* _WHAT IS NEEDED_: I'd like the records transcribed exactly, leaving the images out.

* _DATASET EXTRACT_:
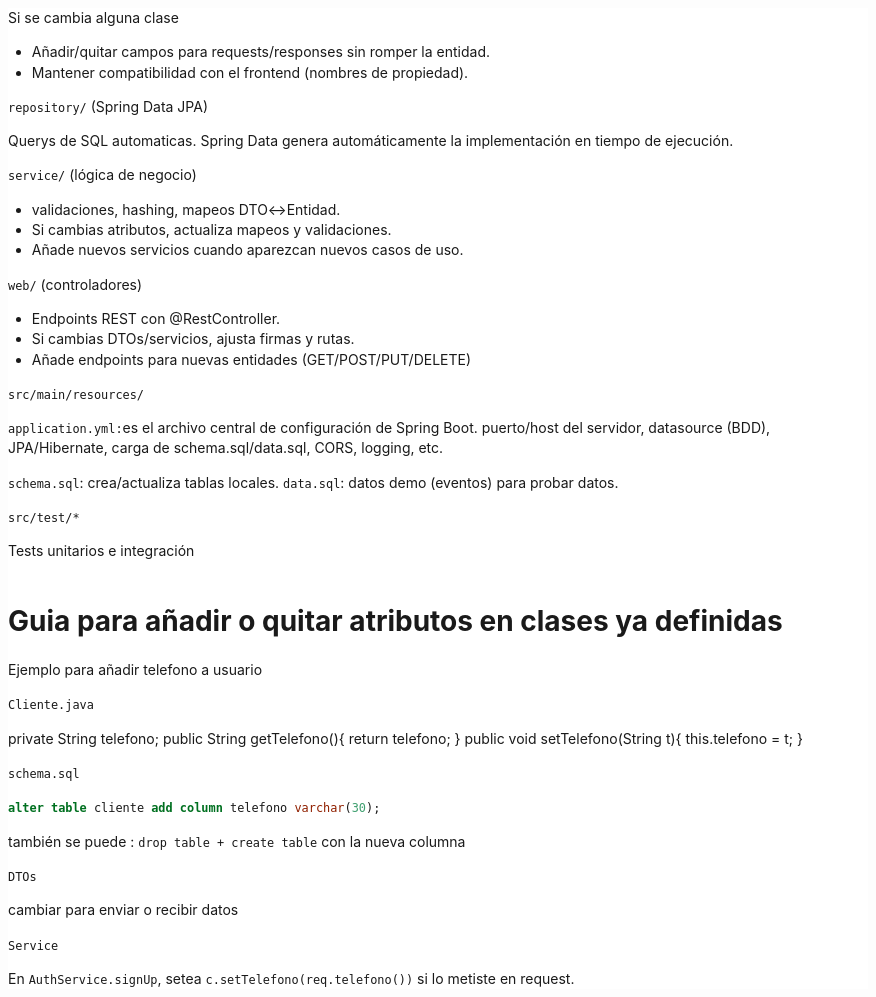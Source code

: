 Si se cambia alguna clase
- Añadir/quitar campos para requests/responses sin romper la entidad.
- Mantener compatibilidad con el frontend (nombres de propiedad).

`repository/` (Spring Data JPA)

Querys de SQL automaticas. Spring Data genera automáticamente la implementación en tiempo de ejecución.

`service/` (lógica de negocio)

- validaciones, hashing, mapeos DTO↔Entidad.
- Si cambias atributos, actualiza mapeos y validaciones.
- Añade nuevos servicios cuando aparezcan nuevos casos de uso.

`web/` (controladores)

- Endpoints REST con @RestController.
- Si cambias DTOs/servicios, ajusta firmas y rutas.
- Añade endpoints para nuevas entidades (GET/POST/PUT/DELETE)


`src/main/resources/`

`application.yml:`es el archivo central de configuración de Spring Boot. puerto/host del servidor, datasource (BDD), JPA/Hibernate, carga de schema.sql/data.sql, CORS, logging, etc.

`schema.sql`: crea/actualiza tablas locales.
`data.sql`: datos demo (eventos) para probar datos.

`src/test/*`

Tests unitarios e integración

# Guia para añadir o quitar atributos en clases ya definidas

Ejemplo para añadir telefono a usuario

`Cliente.java`

private String telefono;
public String getTelefono(){ return telefono; }
public void setTelefono(String t){ this.telefono = t; }

`schema.sql`

``` sql
alter table cliente add column telefono varchar(30);
```

también se puede : `drop table + create table` con la nueva columna

`DTOs`

cambiar para enviar o recibir datos 

`Service`

En `AuthService.signUp`, setea `c.setTelefono(req.telefono())` si lo metiste en request.
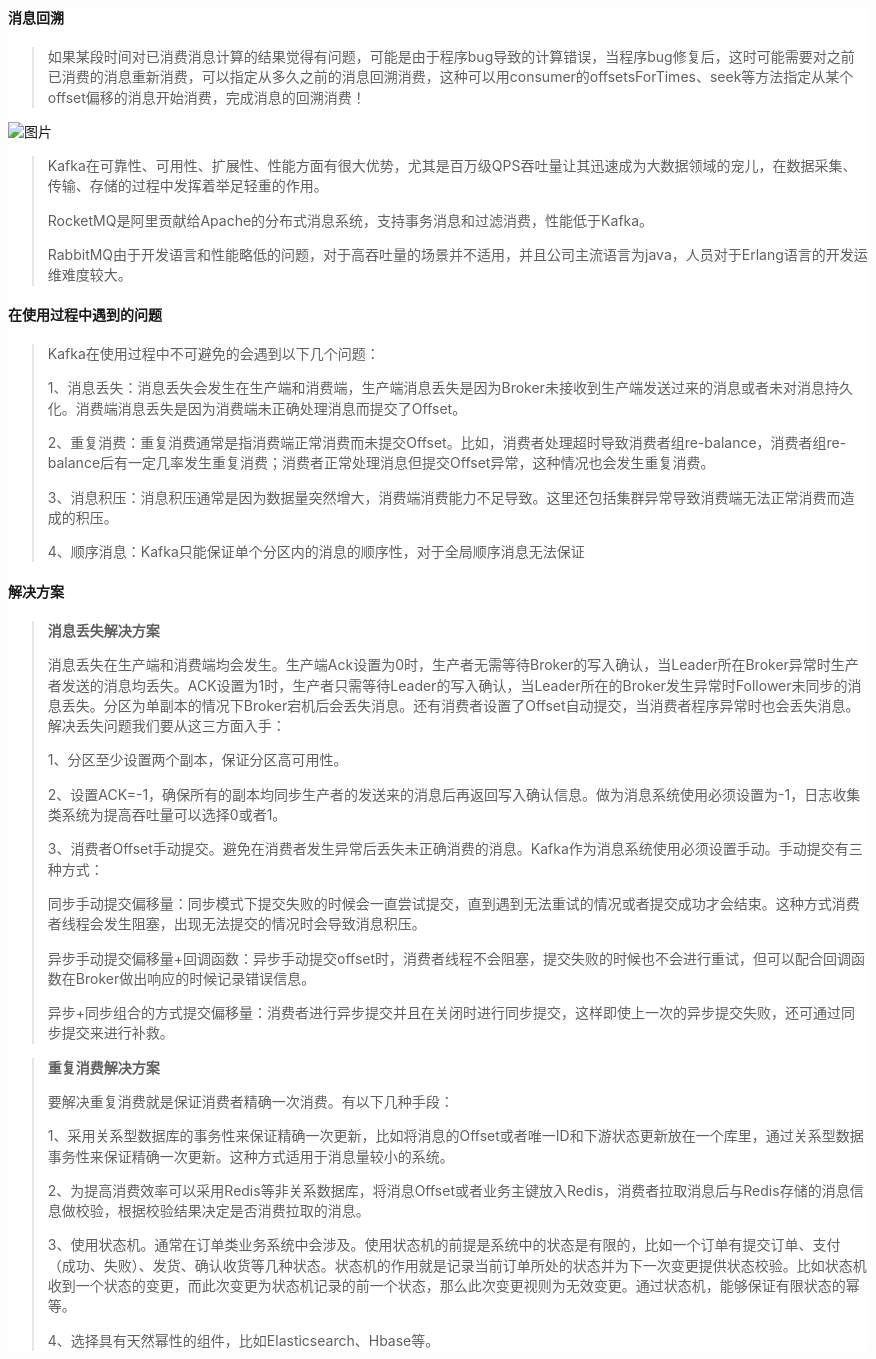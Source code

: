 #### 消息回溯

> 如果某段时间对已消费消息计算的结果觉得有问题，可能是由于程序bug导致的计算错误，当程序bug修复后，这时可能需要对之前已消费的消息重新消费，可以指定从多久之前的消息回溯消费，这种可以用consumer的offsetsForTimes、seek等方法指定从某个offset偏移的消息开始消费，完成消息的回溯消费！

![图片](https://mmbiz.qpic.cn/mmbiz_jpg/GI1YdwAnLsVLCrhlDmN73iadGviaddKCha0Nv3vas63jPjAYvoMW2YTiaC6uic6EVFDnfv5udNnGZkJkiaOuy5XiaP1Q/640?wx_fmt=jpeg&tp=webp&wxfrom=5&wx_lazy=1&wx_co=1)

>
> Kafka在可靠性、可用性、扩展性、性能方面有很大优势，尤其是百万级QPS吞吐量让其迅速成为大数据领域的宠儿，在数据采集、传输、存储的过程中发挥着举足轻重的作用。
>
> RocketMQ是阿里贡献给Apache的分布式消息系统，支持事务消息和过滤消费，性能低于Kafka。
>
> RabbitMQ由于开发语言和性能略低的问题，对于高吞吐量的场景并不适用，并且公司主流语言为java，人员对于Erlang语言的开发运维难度较大。

#### 在使用过程中遇到的问题

> Kafka在使用过程中不可避免的会遇到以下几个问题：
>
> 1、消息丢失：消息丢失会发生在生产端和消费端，生产端消息丢失是因为Broker未接收到生产端发送过来的消息或者未对消息持久化。消费端消息丢失是因为消费端未正确处理消息而提交了Offset。
>
> 2、重复消费：重复消费通常是指消费端正常消费而未提交Offset。比如，消费者处理超时导致消费者组re-balance，消费者组re-balance后有一定几率发生重复消费；消费者正常处理消息但提交Offset异常，这种情况也会发生重复消费。
>
> 3、消息积压：消息积压通常是因为数据量突然增大，消费端消费能力不足导致。这里还包括集群异常导致消费端无法正常消费而造成的积压。
>
> 4、顺序消息：Kafka只能保证单个分区内的消息的顺序性，对于全局顺序消息无法保证

#### 解决方案

> **消息丢失解决方案**
>
> 消息丢失在生产端和消费端均会发生。生产端Ack设置为0时，生产者无需等待Broker的写入确认，当Leader所在Broker异常时生产者发送的消息均丢失。ACK设置为1时，生产者只需等待Leader的写入确认，当Leader所在的Broker发生异常时Follower未同步的消息丢失。分区为单副本的情况下Broker宕机后会丢失消息。还有消费者设置了Offset自动提交，当消费者程序异常时也会丢失消息。解决丢失问题我们要从这三方面入手：
>
> 1、分区至少设置两个副本，保证分区高可用性。
>
> 2、设置ACK=-1，确保所有的副本均同步生产者的发送来的消息后再返回写入确认信息。做为消息系统使用必须设置为-1，日志收集类系统为提高吞吐量可以选择0或者1。
>
> 3、消费者Offset手动提交。避免在消费者发生异常后丢失未正确消费的消息。Kafka作为消息系统使用必须设置手动。手动提交有三种方式：
>
> 同步手动提交偏移量：同步模式下提交失败的时候会一直尝试提交，直到遇到无法重试的情况或者提交成功才会结束。这种方式消费者线程会发生阻塞，出现无法提交的情况时会导致消息积压。
>
> 异步手动提交偏移量+回调函数：异步手动提交offset时，消费者线程不会阻塞，提交失败的时候也不会进行重试，但可以配合回调函数在Broker做出响应的时候记录错误信息。
>
> 异步+同步组合的方式提交偏移量：消费者进行异步提交并且在关闭时进行同步提交，这样即使上一次的异步提交失败，还可通过同步提交来进行补救。

> **重复消费解决方案**
>
> 要解决重复消费就是保证消费者精确一次消费。有以下几种手段：
>
> 1、采用关系型数据库的事务性来保证精确一次更新，比如将消息的Offset或者唯一ID和下游状态更新放在一个库里，通过关系型数据事务性来保证精确一次更新。这种方式适用于消息量较小的系统。
>
> 2、为提高消费效率可以采用Redis等非关系数据库，将消息Offset或者业务主键放入Redis，消费者拉取消息后与Redis存储的消息信息做校验，根据校验结果决定是否消费拉取的消息。
>
> 3、使用状态机。通常在订单类业务系统中会涉及。使用状态机的前提是系统中的状态是有限的，比如一个订单有提交订单、支付（成功、失败）、发货、确认收货等几种状态。状态机的作用就是记录当前订单所处的状态并为下一次变更提供状态校验。比如状态机收到一个状态的变更，而此次变更为状态机记录的前一个状态，那么此次变更视则为无效变更。通过状态机，能够保证有限状态的幂等。
>
> 4、选择具有天然幂性的组件，比如Elasticsearch、Hbase等。
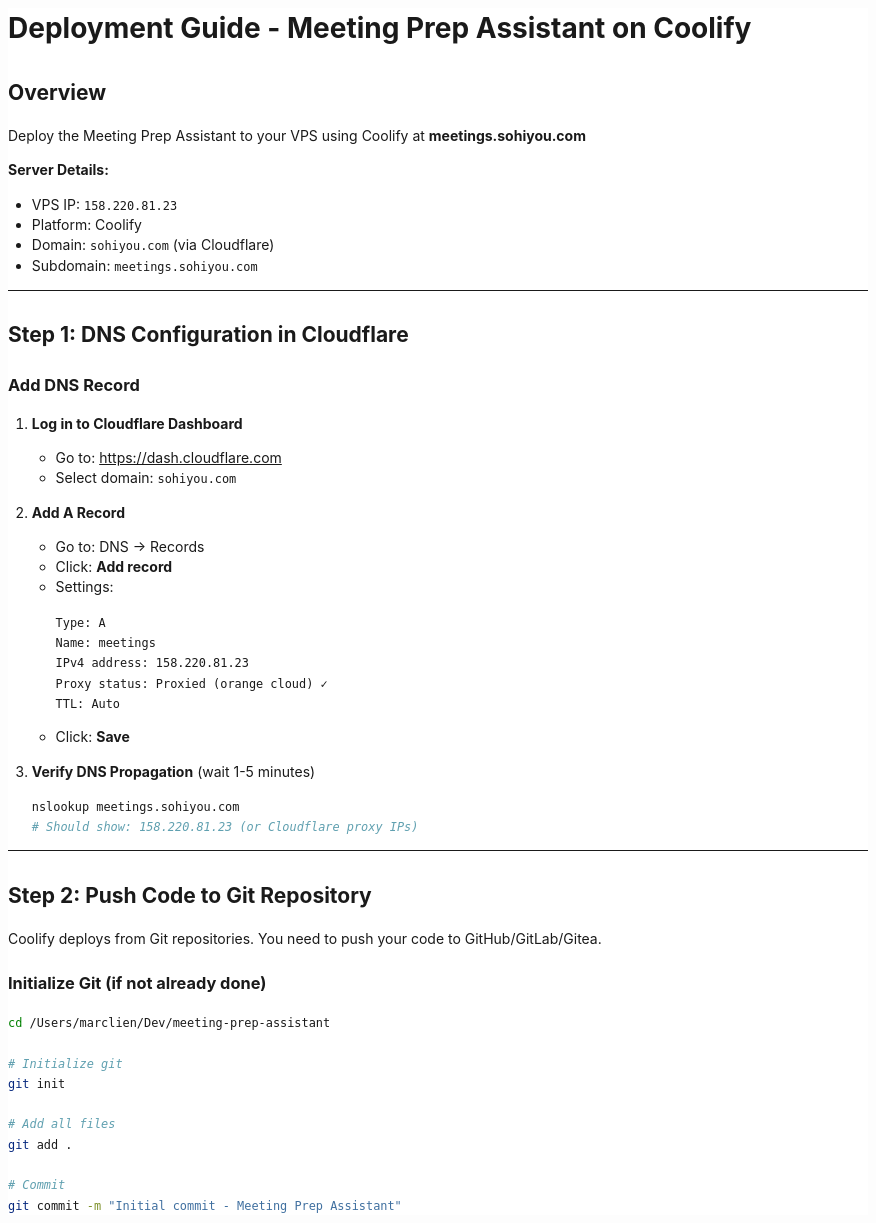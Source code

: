 # Deployment Guide - Meeting Prep Assistant on Coolify

## Overview
Deploy the Meeting Prep Assistant to your VPS using Coolify at **meetings.sohiyou.com**

**Server Details:**
- VPS IP: `158.220.81.23`
- Platform: Coolify
- Domain: `sohiyou.com` (via Cloudflare)
- Subdomain: `meetings.sohiyou.com`

---

## Step 1: DNS Configuration in Cloudflare

### Add DNS Record

1. **Log in to Cloudflare Dashboard**
   - Go to: https://dash.cloudflare.com
   - Select domain: `sohiyou.com`

2. **Add A Record**
   - Go to: DNS → Records
   - Click: **Add record**
   - Settings:
     ```
     Type: A
     Name: meetings
     IPv4 address: 158.220.81.23
     Proxy status: Proxied (orange cloud) ✓
     TTL: Auto
     ```
   - Click: **Save**

3. **Verify DNS Propagation** (wait 1-5 minutes)
   ```bash
   nslookup meetings.sohiyou.com
   # Should show: 158.220.81.23 (or Cloudflare proxy IPs)
   ```

---

## Step 2: Push Code to Git Repository

Coolify deploys from Git repositories. You need to push your code to GitHub/GitLab/Gitea.

### Initialize Git (if not already done)

```bash
cd /Users/marclien/Dev/meeting-prep-assistant

# Initialize git
git init

# Add all files
git add .

# Commit
git commit -m "Initial commit - Meeting Prep Assistant"
```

* _ANSWER TO THIS EXERCISE_:
Source code

: Si se cambia alguna clase
- Añadir/quitar campos para requests/responses sin romper la entidad.
- Mantener compatibilidad con el frontend (nombres de propiedad).

`repository/` (Spring Data JPA)

Querys de SQL automaticas. Spring Data genera automáticamente la implementación en tiempo de ejecución.

`service/` (lógica de negocio)

- validaciones, hashing, mapeos DTO↔Entidad.
- Si cambias atributos, actualiza mapeos y validaciones.
- Añade nuevos servicios cuando aparezcan nuevos casos de uso.

`web/` (controladores)

- Endpoints REST con @RestController.
- Si cambias DTOs/servicios, ajusta firmas y rutas.
- Añade endpoints para nuevas entidades (GET/POST/PUT/DELETE)


`src/main/resources/`

`application.yml:`es el archivo central de configuración de Spring Boot. puerto/host del servidor, datasource (BDD), JPA/Hibernate, carga de schema.sql/data.sql, CORS, logging, etc.

`schema.sql`: crea/actualiza tablas locales.
`data.sql`: datos demo (eventos) para probar datos.

`src/test/*`

Tests unitarios e integración

# Guia para añadir o quitar atributos en clases ya definidas

Ejemplo para añadir telefono a usuario

`Cliente.java`

private String telefono;
public String getTelefono(){ return telefono; }
public void setTelefono(String t){ this.telefono = t; }

`schema.sql`

``` sql
alter table cliente add column telefono varchar(30);
```

también se puede : `drop table + create table` con la nueva columna

`DTOs`

cambiar para enviar o recibir datos 

`Service`

En `AuthService.signUp`, setea `c.setTelefono(req.telefono())` si lo metiste en request.
Source code

: #### 消息回溯

> 如果某段时间对已消费消息计算的结果觉得有问题，可能是由于程序bug导致的计算错误，当程序bug修复后，这时可能需要对之前已消费的消息重新消费，可以指定从多久之前的消息回溯消费，这种可以用consumer的offsetsForTimes、seek等方法指定从某个offset偏移的消息开始消费，完成消息的回溯消费！

![图片](https://mmbiz.qpic.cn/mmbiz_jpg/GI1YdwAnLsVLCrhlDmN73iadGviaddKCha0Nv3vas63jPjAYvoMW2YTiaC6uic6EVFDnfv5udNnGZkJkiaOuy5XiaP1Q/640?wx_fmt=jpeg&tp=webp&wxfrom=5&wx_lazy=1&wx_co=1)

>
> Kafka在可靠性、可用性、扩展性、性能方面有很大优势，尤其是百万级QPS吞吐量让其迅速成为大数据领域的宠儿，在数据采集、传输、存储的过程中发挥着举足轻重的作用。
>
> RocketMQ是阿里贡献给Apache的分布式消息系统，支持事务消息和过滤消费，性能低于Kafka。
>
> RabbitMQ由于开发语言和性能略低的问题，对于高吞吐量的场景并不适用，并且公司主流语言为java，人员对于Erlang语言的开发运维难度较大。

#### 在使用过程中遇到的问题

> Kafka在使用过程中不可避免的会遇到以下几个问题：
>
> 1、消息丢失：消息丢失会发生在生产端和消费端，生产端消息丢失是因为Broker未接收到生产端发送过来的消息或者未对消息持久化。消费端消息丢失是因为消费端未正确处理消息而提交了Offset。
>
> 2、重复消费：重复消费通常是指消费端正常消费而未提交Offset。比如，消费者处理超时导致消费者组re-balance，消费者组re-balance后有一定几率发生重复消费；消费者正常处理消息但提交Offset异常，这种情况也会发生重复消费。
>
> 3、消息积压：消息积压通常是因为数据量突然增大，消费端消费能力不足导致。这里还包括集群异常导致消费端无法正常消费而造成的积压。
>
> 4、顺序消息：Kafka只能保证单个分区内的消息的顺序性，对于全局顺序消息无法保证

#### 解决方案

> **消息丢失解决方案**
>
> 消息丢失在生产端和消费端均会发生。生产端Ack设置为0时，生产者无需等待Broker的写入确认，当Leader所在Broker异常时生产者发送的消息均丢失。ACK设置为1时，生产者只需等待Leader的写入确认，当Leader所在的Broker发生异常时Follower未同步的消息丢失。分区为单副本的情况下Broker宕机后会丢失消息。还有消费者设置了Offset自动提交，当消费者程序异常时也会丢失消息。解决丢失问题我们要从这三方面入手：
>
> 1、分区至少设置两个副本，保证分区高可用性。
>
> 2、设置ACK=-1，确保所有的副本均同步生产者的发送来的消息后再返回写入确认信息。做为消息系统使用必须设置为-1，日志收集类系统为提高吞吐量可以选择0或者1。
>
> 3、消费者Offset手动提交。避免在消费者发生异常后丢失未正确消费的消息。Kafka作为消息系统使用必须设置手动。手动提交有三种方式：
>
> 同步手动提交偏移量：同步模式下提交失败的时候会一直尝试提交，直到遇到无法重试的情况或者提交成功才会结束。这种方式消费者线程会发生阻塞，出现无法提交的情况时会导致消息积压。
>
> 异步手动提交偏移量+回调函数：异步手动提交offset时，消费者线程不会阻塞，提交失败的时候也不会进行重试，但可以配合回调函数在Broker做出响应的时候记录错误信息。
>
> 异步+同步组合的方式提交偏移量：消费者进行异步提交并且在关闭时进行同步提交，这样即使上一次的异步提交失败，还可通过同步提交来进行补救。

> **重复消费解决方案**
>
> 要解决重复消费就是保证消费者精确一次消费。有以下几种手段：
>
> 1、采用关系型数据库的事务性来保证精确一次更新，比如将消息的Offset或者唯一ID和下游状态更新放在一个库里，通过关系型数据事务性来保证精确一次更新。这种方式适用于消息量较小的系统。
>
> 2、为提高消费效率可以采用Redis等非关系数据库，将消息Offset或者业务主键放入Redis，消费者拉取消息后与Redis存储的消息信息做校验，根据校验结果决定是否消费拉取的消息。
>
> 3、使用状态机。通常在订单类业务系统中会涉及。使用状态机的前提是系统中的状态是有限的，比如一个订单有提交订单、支付（成功、失败）、发货、确认收货等几种状态。状态机的作用就是记录当前订单所处的状态并为下一次变更提供状态校验。比如状态机收到一个状态的变更，而此次变更为状态机记录的前一个状态，那么此次变更视则为无效变更。通过状态机，能够保证有限状态的幂等。
>
> 4、选择具有天然幂性的组件，比如Elasticsearch、Hbase等。
Source code

: # Deployment Guide - Meeting Prep Assistant on Coolify

## Overview
Deploy the Meeting Prep Assistant to your VPS using Coolify at **meetings.sohiyou.com**

**Server Details:**
- VPS IP: `158.220.81.23`
- Platform: Coolify
- Domain: `sohiyou.com` (via Cloudflare)
- Subdomain: `meetings.sohiyou.com`

---

## Step 1: DNS Configuration in Cloudflare

### Add DNS Record

1. **Log in to Cloudflare Dashboard**
   - Go to: https://dash.cloudflare.com
   - Select domain: `sohiyou.com`

2. **Add A Record**
   - Go to: DNS → Records
   - Click: **Add record**
   - Settings:
     ```
     Type: A
     Name: meetings
     IPv4 address: 158.220.81.23
     Proxy status: Proxied (orange cloud) ✓
     TTL: Auto
     ```
   - Click: **Save**

3. **Verify DNS Propagation** (wait 1-5 minutes)
   ```bash
   nslookup meetings.sohiyou.com
   # Should show: 158.220.81.23 (or Cloudflare proxy IPs)
   ```

---

## Step 2: Push Code to Git Repository

Coolify deploys from Git repositories. You need to push your code to GitHub/GitLab/Gitea.

### Initialize Git (if not already done)

```bash
cd /Users/marclien/Dev/meeting-prep-assistant

# Initialize git
git init

# Add all files
git add .

# Commit
git commit -m "Initial commit - Meeting Prep Assistant"
```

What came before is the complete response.